OIT's Learning Technologies Team Explores Standardization on Student Response Systems at UTSA

December 21, 2016

by Nicole Duff at 9:47 AM in Campus Community, Student Info, Staff News, Productivity


(Clickers are popular student engagement tools used in today's classrooms.)

The Office of Information Technology's (OIT's) Learning Technologies team is currently seeking faculty feedback to determine whether the University should standardize on a single clicker. Clickers such as iClicker, Top Hat and Poll Everywhere are popular student response systems that help faculty gain feedback from students during class via live polling.

In an effort to minimize the number of clicker systems used at the University, the Learning Technologies team is collaborating with UTSA faculty to assess the need for standardization on a single system. The team has developed and disseminated a Qualtrics survey to garner faculty input as standardization would prove beneficial for faculty from a technical support perspective and for students from an economic standpoint.

"If students have two different professors and are using two different devices those cost anywhere between 50 to 70 dollars," said Joe Tobares, director of Learning Technologies. "We are trying to see if standardization is feasible for UTSA and come up with that standard and say this is how we will support the student so they can pay for one device."

Not only will standardization reduce the additional costs students would incur from purchasing more than one system, but also it will allow students the convenience of using a single clicker in multiple classes. The use of a single system across the University will enable UTSA students and faculty to receive greater technical support from the Learning Technologies staff who will be fully trained on that particular system.

"If the University were to standardize on one system the Learning Technologies team will be able to provide a higher level of technical support that is focused and customized to that system," said Dustin Barrows, manager of Learning Technologies who is spearheading this initiative. "We will also be able to provide more individual and group training on the proper use of that system in the classroom setting."

In addition to the survey, the Learning Technologies team has formed a committee comprised of two faculty representatives from each UTSA college to determine the usefulness of this venture.

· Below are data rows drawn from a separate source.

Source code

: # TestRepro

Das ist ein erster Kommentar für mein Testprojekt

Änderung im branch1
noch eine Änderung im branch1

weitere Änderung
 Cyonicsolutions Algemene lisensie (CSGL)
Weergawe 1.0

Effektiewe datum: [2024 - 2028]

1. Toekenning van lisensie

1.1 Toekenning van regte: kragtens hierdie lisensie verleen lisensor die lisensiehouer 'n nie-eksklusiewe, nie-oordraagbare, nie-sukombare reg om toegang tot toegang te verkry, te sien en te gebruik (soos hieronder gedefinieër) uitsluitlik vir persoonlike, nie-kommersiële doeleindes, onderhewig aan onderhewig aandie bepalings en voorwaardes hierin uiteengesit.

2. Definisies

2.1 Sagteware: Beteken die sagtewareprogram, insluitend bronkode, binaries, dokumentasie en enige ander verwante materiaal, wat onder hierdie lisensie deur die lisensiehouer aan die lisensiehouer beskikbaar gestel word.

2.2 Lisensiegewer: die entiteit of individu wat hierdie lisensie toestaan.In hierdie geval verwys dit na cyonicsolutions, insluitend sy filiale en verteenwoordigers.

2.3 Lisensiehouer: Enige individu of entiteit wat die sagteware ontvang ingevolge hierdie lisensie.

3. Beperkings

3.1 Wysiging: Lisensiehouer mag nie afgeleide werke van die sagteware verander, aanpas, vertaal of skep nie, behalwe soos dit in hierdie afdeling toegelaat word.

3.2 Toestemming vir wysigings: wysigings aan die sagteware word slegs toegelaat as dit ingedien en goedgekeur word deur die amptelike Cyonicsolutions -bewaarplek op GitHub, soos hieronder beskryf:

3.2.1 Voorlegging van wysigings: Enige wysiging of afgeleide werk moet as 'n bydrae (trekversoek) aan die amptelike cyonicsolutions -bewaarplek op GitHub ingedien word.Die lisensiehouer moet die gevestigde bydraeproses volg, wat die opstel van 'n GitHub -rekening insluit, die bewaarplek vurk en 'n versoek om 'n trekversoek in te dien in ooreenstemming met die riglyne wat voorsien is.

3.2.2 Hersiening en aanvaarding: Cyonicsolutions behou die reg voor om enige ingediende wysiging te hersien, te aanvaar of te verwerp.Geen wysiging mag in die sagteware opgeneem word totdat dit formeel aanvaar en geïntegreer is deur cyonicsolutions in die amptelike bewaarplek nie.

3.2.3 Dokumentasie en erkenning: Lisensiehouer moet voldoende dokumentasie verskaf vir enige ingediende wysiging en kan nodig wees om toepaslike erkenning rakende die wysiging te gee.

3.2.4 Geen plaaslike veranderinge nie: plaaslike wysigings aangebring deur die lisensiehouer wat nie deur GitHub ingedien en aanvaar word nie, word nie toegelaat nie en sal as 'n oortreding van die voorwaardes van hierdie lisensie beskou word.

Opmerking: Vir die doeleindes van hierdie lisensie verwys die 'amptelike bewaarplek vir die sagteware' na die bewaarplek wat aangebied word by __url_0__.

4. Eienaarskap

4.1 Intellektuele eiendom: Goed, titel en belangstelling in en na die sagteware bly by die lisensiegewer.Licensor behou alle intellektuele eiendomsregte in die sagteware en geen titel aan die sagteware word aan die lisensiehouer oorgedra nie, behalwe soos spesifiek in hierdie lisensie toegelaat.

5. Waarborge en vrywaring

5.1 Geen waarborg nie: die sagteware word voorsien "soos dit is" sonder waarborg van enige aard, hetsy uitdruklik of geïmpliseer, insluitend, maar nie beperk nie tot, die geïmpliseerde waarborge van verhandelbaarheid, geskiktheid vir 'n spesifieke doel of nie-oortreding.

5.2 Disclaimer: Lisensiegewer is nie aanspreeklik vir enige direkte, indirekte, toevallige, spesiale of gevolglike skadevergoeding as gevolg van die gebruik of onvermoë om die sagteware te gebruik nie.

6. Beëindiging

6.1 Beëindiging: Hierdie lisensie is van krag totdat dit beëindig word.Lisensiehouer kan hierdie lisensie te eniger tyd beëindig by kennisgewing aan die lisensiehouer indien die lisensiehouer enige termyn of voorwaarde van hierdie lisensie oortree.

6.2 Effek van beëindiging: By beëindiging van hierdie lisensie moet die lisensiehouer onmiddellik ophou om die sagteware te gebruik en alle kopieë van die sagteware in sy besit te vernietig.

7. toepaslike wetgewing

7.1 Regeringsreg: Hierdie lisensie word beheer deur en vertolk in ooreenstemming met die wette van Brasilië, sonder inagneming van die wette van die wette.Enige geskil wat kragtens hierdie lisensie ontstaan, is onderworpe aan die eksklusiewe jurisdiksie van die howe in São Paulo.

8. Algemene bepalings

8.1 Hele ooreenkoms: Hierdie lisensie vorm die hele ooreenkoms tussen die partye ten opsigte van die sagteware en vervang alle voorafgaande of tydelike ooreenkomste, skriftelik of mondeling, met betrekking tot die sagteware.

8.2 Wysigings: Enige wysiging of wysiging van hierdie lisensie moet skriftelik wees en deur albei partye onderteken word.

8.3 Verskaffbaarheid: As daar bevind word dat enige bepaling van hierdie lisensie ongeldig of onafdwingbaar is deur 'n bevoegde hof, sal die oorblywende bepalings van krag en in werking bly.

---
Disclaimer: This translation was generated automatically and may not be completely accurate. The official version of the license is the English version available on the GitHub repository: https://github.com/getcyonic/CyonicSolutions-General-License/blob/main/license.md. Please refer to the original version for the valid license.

Each committee member was appointed by their department dean. The team will also obtain feedback from students, who are the end users of clickers.

The team hopes to reach a decision by spring 2017, after which they will present their findings to the Academy of Distinguished Teaching Scholars (ADTS), the Faculty Senate and the UTSA Campus Management and Operations committee (CMO) to determine whether standardization is the route by which the University will proceed.

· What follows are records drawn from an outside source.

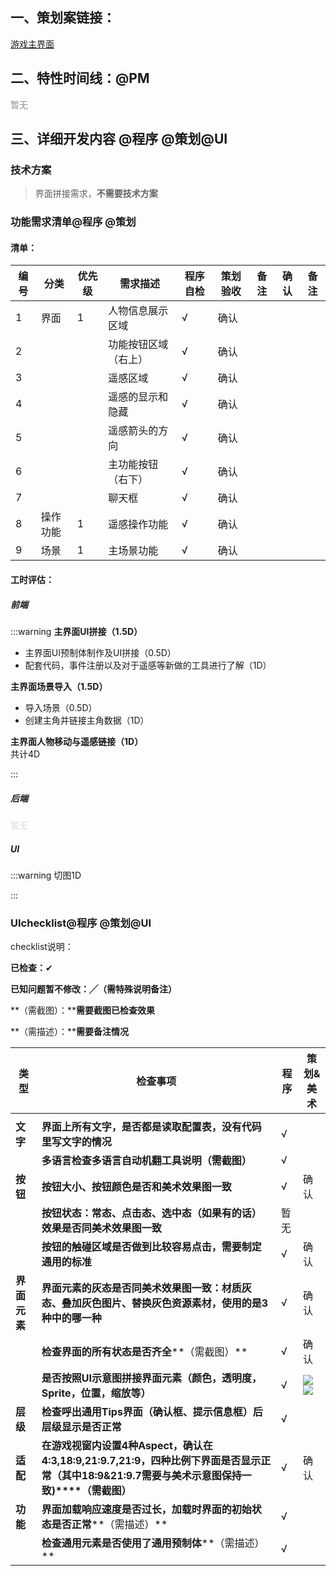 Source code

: ## 一、策划案链接：
[游戏主界面](https://snh48group.yuque.com/cod5mf/iwqppn/sg08y1frrgc1ih7u?singleDoc#)

## 二、特性时间线：@PM
<font style="color:#8A8F8D;">暂无</font>

## 三、详细开发内容 @程序 @策划@UI
### 技术方案
> 界面拼接需求，**不需要技术方案**
>

### 功能需求清单@程序 @策划
#### 清单：
| 编号 | 分类 | 优先级 | 需求描述 | 程序自检 | 策划验收 | 备注 | 确认 | 备注 |
| --- | --- | --- | --- | --- | --- | --- | --- | --- |
| 1 | 界面 | 1 | 人物信息展示区域 | √ | 确认 | | | |
| 2 | |  | 功能按钮区域（右上） | √ | 确认 | | | |
| 3 | |  | 遥感区域 | √ | 确认 | | | |
| 4 | |  | 遥感的显示和隐藏 | √ | 确认 | | | |
| 5 | |  | 遥感箭头的方向 | √ | 确认 | | | |
| 6 | |  | 主功能按钮（右下） | √ | 确认 | | | |
| 7 |  |  | 聊天框 | √ | 确认 | | | |
| 8 | 操作功能 | 1 | 遥感操作功能 | √ | 确认 | | | |
| 9 | 场景 | 1 | 主场景功能 | √ | 确认 | | | |




#### 工时评估：
##### 前端
:::warning
**主界面UI拼接（1.5D）**

+ 主界面UI预制体制作及UI拼接（0.5D）
+ 配套代码，事件注册以及对于遥感等新做的工具进行了解（1D）

**主界面场景导入（1.5D）**

+ 导入场景（0.5D）
+ 创建主角并链接主角数据（1D）

**主界面人物移动与遥感链接（1D）**  
共计4D  

:::

##### 后端 
<font style="color:#D8DAD9;">暂无</font>

##### UI
:::warning
切图1D

:::

### UIchecklist@程序 @策划@UI
checklist说明：

**已检查：**✔

**已知问题暂不修改：╱（需特殊说明备注）**

**（需截图）：****需要截图已检查效果**

**（需描述）：****需要备注情况**

| **类型** | **检查事项** | **程序** | **策划&美术** |
| --- | --- | --- | --- |
| | | | |
| **文字** | **界面上所有文字，是否都是读取配置表，没有代码里写文字的情况** | √ | |
| | **多语言检查****多语言自动机翻工具说明****（需截图）** | √ | |
| **按钮** | **按钮大小、按钮颜色是否和美术效果图一致** | √ | 确认 |
| | **按钮状态：常态、点击态、选中态（如果有的话）效果是否同美术效果图一致** | 暂无 |  |
| | **按钮的触碰区域是否做到比较容易点击，需要制定通用的标准** | √ | 确认 |
| **界面元素** | **界面元素的灰态是否同美术效果图一致：材质灰态、叠加灰色图片、替换灰色资源素材，使用的是3种中的哪一种** | √ | 确认 |
| | **检查界面的所有状态是否齐全****（需截图）** | √ | 确认 |
| | **是否按照UI示意图拼接界面元素（颜色，透明度，Sprite，位置，缩放等）** | √ | ![](https://cdn.nlark.com/yuque/0/2024/png/43733777/1721721988943-63aaf881-e3a7-4e9d-9a1d-7d1e510357be.png)![](https://cdn.nlark.com/yuque/0/2024/png/43733777/1721722228618-e26f16bb-e1ef-42d8-ba3d-b09dfa42425f.png) |
| **层级** | **检查呼出通用Tips界面（确认框、提示信息框）后层级显示是否正常** | √ |  |
| **适配** | **在游戏视窗内设置4种Aspect，确认在4:3,18:9,21:9.7,21:9，四种比例下界面是否显示正常（其中18:9&21:9.7需要与美术示意图保持一致)****（需截图）** | √ | 确认 |
| **功能** | **界面加载响应速度是否过长，加载时界面的初始状态是否正常****（需描述）** | √ | |
| | **检查通用元素是否使用了通用预制体****（需描述）** | √ | |






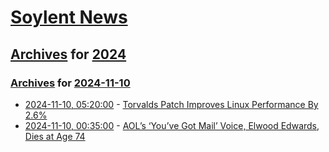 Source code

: # [Soylent News](../../../README.md)

## [Archives](../../index.md) for [2024](../index.md)

### [Archives](../../index.md) for [2024-11-10](index.md)

* [2024-11-10, 05:20:00](https://soylentnews.org/article.pl?sid=24/11/08/2032230&from=rss) - [Torvalds Patch Improves Linux Performance By 2.6%](https://soylentnews.org/article.pl?sid=24/11/08/2032230&from=rss)
* [2024-11-10, 00:35:00](https://soylentnews.org/article.pl?sid=24/11/08/2028216&from=rss) - [AOL’s ‘You’ve Got Mail’ Voice, Elwood Edwards, Dies at Age 74](https://soylentnews.org/article.pl?sid=24/11/08/2028216&from=rss)
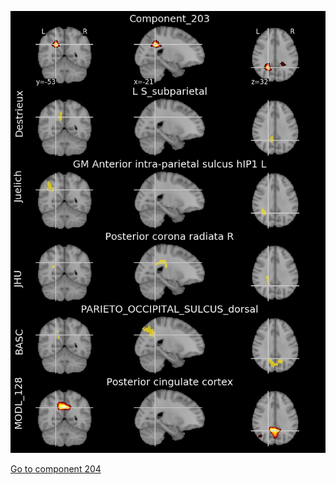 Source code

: 


![203](preliminary/203.jpg "Component 203")

[Go to component 204](https://parietal-inria.github.io/MODL_atlas/1024/204 "Component 204") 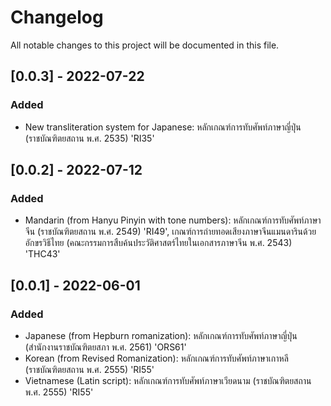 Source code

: # Changelog

All notable changes to this project will be documented in this file.

## [0.0.3] - 2022-07-22

### Added

- New transliteration system for Japanese: หลักเกณฑ์การทับศัพท์ภาษาญี่ปุ่น (ราชบัณฑิตยสถาน พ.ศ. 2535) 'RI35'

## [0.0.2] - 2022-07-12

### Added

- Mandarin (from Hanyu Pinyin with tone numbers): หลักเกณฑ์การทับศัพท์ภาษาจีน (ราชบัณฑิตยสถาน พ.ศ. 2549) 'RI49', เกณฑ์การถ่ายทอดเสียงภาษาจีนแมนดารินด้วยอักขรวิธีไทย (คณะกรรมการสืบค้นประวัติศาสตร์ไทยในเอกสารภาษาจีน พ.ศ. 2543) 'THC43'

## [0.0.1] - 2022-06-01

### Added

- Japanese (from Hepburn romanization): หลักเกณฑ์การทับศัพท์ภาษาญี่ปุ่น (สำนักงานราชบัณฑิตยสภา พ.ศ. 2561) 'ORS61'
- Korean (from Revised Romanization): หลักเกณฑ์การทับศัพท์ภาษาเกาหลี (ราชบัณฑิตยสถาน พ.ศ. 2555) 'RI55'
- Vietnamese (Latin script): หลักเกณฑ์การทับศัพท์ภาษาเวียดนาม (ราชบัณฑิตยสถาน พ.ศ. 2555) 'RI55'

Although the Learning Technologies team is working toward reaching a consensus on a single clicker, UTSA faculty can choose whether or not to integrate that particular system into their classes.

"I hope that faculty will be open and honest about their experience with various Student Response Systems," Barrows continued. "We need to have clear feedback on what has worked and not worked for them in their classrooms. We do not want faculty to get the impression that we are trying to force them to adopt the usage of a student response system to their teaching style, but rather we are trying to provide an enhanced experience for those choosing to use a student response system."